* _EXERCISE REQUIREMENTS_
Go over the lines below, and when one contains the word "mich", copy it.

Collected data
= = = =
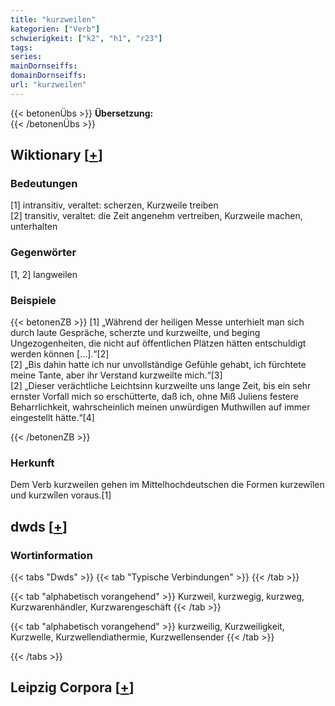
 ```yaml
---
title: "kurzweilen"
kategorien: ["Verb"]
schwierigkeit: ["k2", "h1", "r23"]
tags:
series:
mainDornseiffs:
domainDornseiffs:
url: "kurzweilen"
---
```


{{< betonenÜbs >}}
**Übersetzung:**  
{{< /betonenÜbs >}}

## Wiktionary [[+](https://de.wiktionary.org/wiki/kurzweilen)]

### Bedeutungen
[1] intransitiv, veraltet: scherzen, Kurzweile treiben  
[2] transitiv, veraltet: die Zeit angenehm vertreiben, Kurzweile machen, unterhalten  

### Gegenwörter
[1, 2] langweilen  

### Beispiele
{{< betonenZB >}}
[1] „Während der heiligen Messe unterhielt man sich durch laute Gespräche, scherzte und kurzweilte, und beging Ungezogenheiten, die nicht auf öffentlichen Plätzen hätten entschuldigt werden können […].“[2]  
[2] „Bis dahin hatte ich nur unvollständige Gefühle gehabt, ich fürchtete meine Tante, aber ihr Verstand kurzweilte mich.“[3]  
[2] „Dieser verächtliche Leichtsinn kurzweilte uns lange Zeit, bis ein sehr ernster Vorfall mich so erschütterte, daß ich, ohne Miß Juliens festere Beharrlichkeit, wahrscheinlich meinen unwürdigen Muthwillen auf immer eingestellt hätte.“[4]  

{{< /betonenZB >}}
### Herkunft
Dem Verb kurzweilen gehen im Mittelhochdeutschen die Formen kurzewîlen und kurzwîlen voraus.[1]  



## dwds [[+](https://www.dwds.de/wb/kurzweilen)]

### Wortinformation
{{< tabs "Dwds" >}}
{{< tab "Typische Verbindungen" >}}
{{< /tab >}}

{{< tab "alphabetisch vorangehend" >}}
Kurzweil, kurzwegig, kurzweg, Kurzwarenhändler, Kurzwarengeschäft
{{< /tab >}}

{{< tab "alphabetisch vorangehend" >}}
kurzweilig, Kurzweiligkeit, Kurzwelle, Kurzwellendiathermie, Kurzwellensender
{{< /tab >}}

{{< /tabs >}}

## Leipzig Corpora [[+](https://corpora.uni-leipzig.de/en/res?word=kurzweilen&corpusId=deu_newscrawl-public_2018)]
= = = =
* _OUTPUT BELOW_
[2] „Bis dahin hatte ich nur unvollständige Gefühle gehabt, ich fürchtete meine Tante, aber ihr Verstand kurzweilte mich.“[3]  
[2] „Dieser verächtliche Leichtsinn kurzweilte uns lange Zeit, bis ein sehr ernster Vorfall mich so erschütterte, daß ich, ohne Miß Juliens festere Beharrlichkeit, wahrscheinlich meinen unwürdigen Muthwillen auf immer eingestellt hätte.“[4]  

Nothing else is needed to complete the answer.